AIM OF THE TASK> Tell me how many lines in the entries below contain the word "Únete"; reply with the number and nothing else.

AVAILABLE DATA>

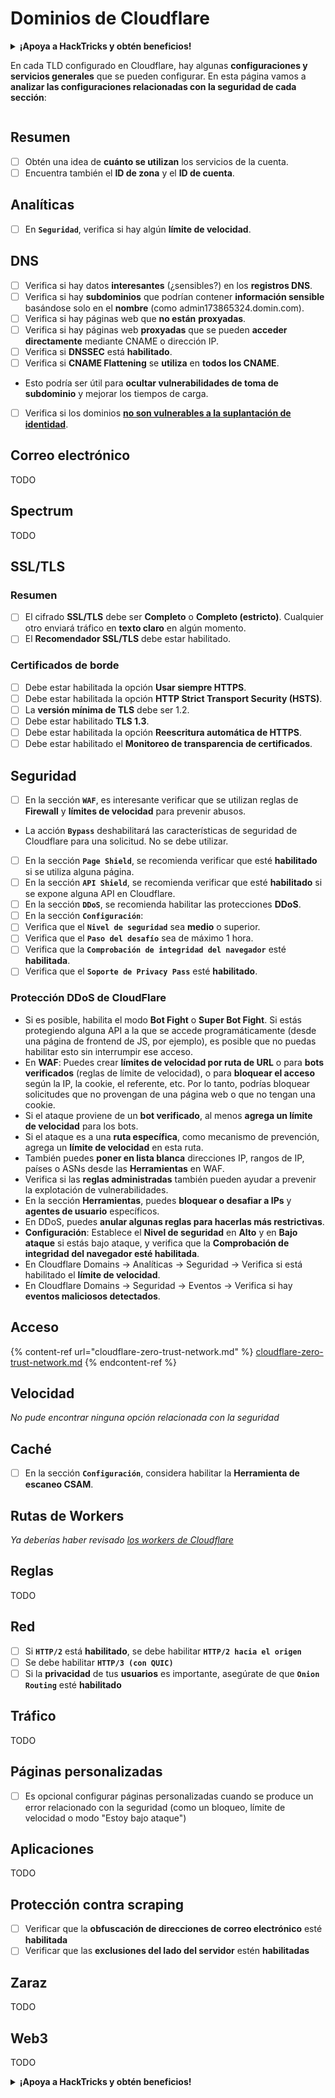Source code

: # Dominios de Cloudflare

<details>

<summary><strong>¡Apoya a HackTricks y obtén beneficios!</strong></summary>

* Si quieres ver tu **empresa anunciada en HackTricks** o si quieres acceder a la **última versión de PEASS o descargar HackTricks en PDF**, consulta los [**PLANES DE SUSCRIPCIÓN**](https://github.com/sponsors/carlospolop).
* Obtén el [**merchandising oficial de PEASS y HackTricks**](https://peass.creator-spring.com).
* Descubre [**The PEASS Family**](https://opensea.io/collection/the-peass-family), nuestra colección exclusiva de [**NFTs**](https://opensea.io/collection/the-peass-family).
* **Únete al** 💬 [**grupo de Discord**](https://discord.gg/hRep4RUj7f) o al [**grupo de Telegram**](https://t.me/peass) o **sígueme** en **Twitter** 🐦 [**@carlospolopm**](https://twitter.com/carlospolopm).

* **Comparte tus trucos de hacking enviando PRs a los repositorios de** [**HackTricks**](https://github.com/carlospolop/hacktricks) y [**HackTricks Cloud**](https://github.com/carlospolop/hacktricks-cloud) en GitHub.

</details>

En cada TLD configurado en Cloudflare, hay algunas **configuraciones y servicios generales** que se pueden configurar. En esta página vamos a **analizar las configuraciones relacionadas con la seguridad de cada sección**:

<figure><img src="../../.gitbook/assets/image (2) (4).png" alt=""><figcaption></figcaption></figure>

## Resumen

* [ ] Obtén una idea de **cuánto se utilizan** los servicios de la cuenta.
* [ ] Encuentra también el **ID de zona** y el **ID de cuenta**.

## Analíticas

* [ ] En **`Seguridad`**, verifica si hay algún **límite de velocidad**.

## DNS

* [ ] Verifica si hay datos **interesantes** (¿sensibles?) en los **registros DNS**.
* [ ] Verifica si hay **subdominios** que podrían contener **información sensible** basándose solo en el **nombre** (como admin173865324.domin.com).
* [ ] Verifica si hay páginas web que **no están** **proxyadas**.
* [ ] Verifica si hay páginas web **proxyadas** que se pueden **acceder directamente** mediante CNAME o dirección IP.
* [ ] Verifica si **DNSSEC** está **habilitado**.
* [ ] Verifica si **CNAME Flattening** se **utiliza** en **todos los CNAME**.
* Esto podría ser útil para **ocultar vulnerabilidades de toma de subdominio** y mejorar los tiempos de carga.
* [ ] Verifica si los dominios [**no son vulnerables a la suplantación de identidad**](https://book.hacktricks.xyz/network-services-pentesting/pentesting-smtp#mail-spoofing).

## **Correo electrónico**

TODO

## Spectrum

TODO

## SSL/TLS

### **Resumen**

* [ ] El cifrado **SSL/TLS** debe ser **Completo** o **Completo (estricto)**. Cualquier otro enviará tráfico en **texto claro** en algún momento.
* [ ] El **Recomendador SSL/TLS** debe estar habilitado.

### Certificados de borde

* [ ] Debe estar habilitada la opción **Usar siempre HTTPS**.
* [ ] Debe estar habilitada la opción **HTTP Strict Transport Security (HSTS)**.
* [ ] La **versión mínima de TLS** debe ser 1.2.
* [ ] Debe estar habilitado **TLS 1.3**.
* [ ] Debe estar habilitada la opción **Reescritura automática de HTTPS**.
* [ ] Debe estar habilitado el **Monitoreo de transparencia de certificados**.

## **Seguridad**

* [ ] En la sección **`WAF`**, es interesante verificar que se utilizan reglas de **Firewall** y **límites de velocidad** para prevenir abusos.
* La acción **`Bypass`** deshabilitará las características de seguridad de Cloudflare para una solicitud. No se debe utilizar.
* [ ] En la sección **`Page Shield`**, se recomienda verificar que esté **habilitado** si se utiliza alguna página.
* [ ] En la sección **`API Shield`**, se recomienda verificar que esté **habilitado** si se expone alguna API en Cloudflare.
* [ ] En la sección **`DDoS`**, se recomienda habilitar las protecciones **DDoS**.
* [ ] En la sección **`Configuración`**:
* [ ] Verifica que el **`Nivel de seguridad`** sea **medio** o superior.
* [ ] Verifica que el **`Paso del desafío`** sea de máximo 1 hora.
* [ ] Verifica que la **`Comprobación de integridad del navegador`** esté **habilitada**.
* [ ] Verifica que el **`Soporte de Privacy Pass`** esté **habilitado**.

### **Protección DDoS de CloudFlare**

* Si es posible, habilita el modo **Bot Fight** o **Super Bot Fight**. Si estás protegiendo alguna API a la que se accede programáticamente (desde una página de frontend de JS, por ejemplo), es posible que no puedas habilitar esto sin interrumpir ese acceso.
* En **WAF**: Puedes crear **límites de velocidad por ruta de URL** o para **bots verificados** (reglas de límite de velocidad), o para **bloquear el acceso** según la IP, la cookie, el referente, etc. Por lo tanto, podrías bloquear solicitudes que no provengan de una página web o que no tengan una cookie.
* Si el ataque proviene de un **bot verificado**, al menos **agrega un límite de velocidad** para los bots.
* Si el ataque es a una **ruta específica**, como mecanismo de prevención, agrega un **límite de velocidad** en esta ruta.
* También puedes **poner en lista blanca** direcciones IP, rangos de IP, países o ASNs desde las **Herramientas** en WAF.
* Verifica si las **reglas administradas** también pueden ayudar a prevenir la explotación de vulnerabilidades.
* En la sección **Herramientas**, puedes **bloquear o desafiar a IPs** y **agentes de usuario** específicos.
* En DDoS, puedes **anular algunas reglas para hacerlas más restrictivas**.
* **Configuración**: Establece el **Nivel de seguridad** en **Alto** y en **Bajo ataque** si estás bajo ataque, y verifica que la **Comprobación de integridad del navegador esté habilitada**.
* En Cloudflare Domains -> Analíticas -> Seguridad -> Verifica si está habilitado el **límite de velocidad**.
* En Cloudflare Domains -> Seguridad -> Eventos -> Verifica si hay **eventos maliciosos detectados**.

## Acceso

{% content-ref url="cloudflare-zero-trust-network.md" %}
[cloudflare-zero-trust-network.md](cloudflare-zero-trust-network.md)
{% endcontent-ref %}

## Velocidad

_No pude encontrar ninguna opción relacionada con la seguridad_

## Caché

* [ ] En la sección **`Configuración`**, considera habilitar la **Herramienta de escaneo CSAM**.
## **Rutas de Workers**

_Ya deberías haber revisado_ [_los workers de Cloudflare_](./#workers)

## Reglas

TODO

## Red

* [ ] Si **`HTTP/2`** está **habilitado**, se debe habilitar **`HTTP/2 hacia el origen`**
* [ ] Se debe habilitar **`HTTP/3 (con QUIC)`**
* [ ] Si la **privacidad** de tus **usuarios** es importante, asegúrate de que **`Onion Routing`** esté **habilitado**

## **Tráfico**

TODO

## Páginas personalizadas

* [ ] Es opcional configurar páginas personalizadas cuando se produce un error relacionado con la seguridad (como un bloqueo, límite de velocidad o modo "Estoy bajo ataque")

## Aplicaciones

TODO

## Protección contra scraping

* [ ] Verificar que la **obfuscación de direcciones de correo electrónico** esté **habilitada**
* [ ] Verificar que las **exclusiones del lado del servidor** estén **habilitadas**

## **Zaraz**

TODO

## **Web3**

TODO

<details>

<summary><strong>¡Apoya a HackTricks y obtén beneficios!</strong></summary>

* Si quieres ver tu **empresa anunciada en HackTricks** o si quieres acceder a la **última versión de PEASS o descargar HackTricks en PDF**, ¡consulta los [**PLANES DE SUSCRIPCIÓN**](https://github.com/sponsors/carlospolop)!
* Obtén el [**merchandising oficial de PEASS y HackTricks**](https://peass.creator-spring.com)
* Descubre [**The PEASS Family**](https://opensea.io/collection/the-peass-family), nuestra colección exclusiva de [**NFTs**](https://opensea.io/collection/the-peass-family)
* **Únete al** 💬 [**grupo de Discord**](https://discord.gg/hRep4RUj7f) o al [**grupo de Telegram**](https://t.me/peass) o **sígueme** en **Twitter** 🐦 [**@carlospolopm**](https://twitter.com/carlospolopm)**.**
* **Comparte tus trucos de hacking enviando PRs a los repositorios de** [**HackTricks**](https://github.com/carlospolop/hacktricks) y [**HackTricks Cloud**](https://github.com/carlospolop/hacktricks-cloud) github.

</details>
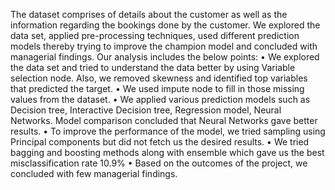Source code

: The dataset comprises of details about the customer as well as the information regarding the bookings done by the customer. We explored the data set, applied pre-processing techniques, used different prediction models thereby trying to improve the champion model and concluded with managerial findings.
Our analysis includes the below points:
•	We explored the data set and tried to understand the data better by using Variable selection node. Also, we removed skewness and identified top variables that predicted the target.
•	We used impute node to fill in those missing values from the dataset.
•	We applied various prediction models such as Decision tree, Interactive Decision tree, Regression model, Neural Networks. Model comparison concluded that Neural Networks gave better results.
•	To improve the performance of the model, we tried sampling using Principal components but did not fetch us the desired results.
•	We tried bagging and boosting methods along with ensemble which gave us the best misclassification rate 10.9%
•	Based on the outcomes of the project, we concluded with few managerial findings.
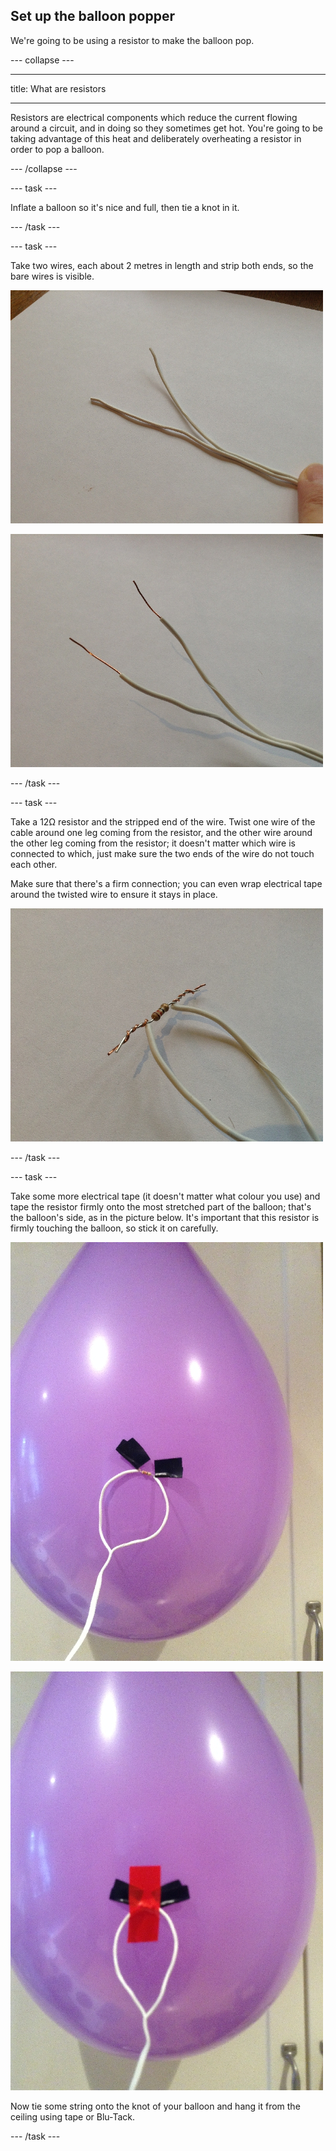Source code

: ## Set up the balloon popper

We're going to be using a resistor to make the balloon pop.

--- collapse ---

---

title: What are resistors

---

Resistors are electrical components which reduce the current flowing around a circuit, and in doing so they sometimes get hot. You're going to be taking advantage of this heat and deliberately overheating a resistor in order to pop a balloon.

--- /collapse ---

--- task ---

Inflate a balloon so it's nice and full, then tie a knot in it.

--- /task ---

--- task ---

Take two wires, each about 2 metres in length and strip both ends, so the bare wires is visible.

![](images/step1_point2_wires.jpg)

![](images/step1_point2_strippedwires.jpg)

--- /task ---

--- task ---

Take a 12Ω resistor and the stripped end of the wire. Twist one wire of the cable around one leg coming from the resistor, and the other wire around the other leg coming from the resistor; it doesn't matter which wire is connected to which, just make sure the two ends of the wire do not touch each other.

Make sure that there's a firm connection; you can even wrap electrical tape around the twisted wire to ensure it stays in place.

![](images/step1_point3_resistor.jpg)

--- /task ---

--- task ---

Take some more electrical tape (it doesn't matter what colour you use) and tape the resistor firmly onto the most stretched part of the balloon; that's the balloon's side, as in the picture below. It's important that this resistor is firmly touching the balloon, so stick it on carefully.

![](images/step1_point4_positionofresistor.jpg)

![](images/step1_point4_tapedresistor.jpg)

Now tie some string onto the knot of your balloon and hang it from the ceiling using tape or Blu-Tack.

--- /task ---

EXERCISE SOLUTION> 2